In my recent article for IP Watchdog, Taking a Data-Centric Approach to Today’s Security Landscape, I highlighted the importance of organizations taking a data-centric approach to security to safeguard against today’s sophisticated, and even amateur, cybercriminals. IP Watchdog particularly focuses on the security of all things IP (intellectual property) which brings us to another sector of high valued information—IP mappings.
IP mappings can be critical to the security of an organization’s database because of its link to client accounts and the location of those accounts within the database. Malicious attacks scanning the system for information on client accounts, such as financial data or trade secrets, would need to spend time and effort to locate the data. If hackers were able to expose the organization’s IP mappings, it would enable them to easily navigate the system and access the information before the organization knew it was under attack.
The recent Ponemon study, Risky Business: How Company Insiders Put High Value Information at Risk, found that almost three quarters of the IT security practitioners surveyed said their organization lost confidential information in the past year.
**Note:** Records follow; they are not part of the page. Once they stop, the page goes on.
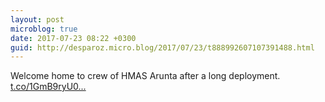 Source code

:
 ```yaml
---
layout: post
microblog: true
date: 2017-07-23 08:22 +0300
guid: http://desparoz.micro.blog/2017/07/23/t888992607107391488.html
---
```

Welcome home to crew of HMAS Arunta after a long deployment. [t.co/1GmB9ryU0...](https://t.co/1GmB9ryU0R)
I expect the standard approach to addressing this problem is to employ stronger perimeter security methods to ensure that only authorized users could access databases and the sensitive, high-value information inside.
But what about protecting it from internal users who decide to expose this information for their own gains? The only real way to protect IP mappings is by using encryption. Encryption protects all sensitive documents and files wherever they are accessed, inside or outside of the system.
While encryption is an important factor in protecting the integrity of IP mappings and where they lead, organizations should still implement employee training and a data-security framework to further boost the security of their high valued information.
Proactive thinking will keep organizations ahead of cybercriminals looking to do damage to their company, reputation, and customers. One form of security software is not enough.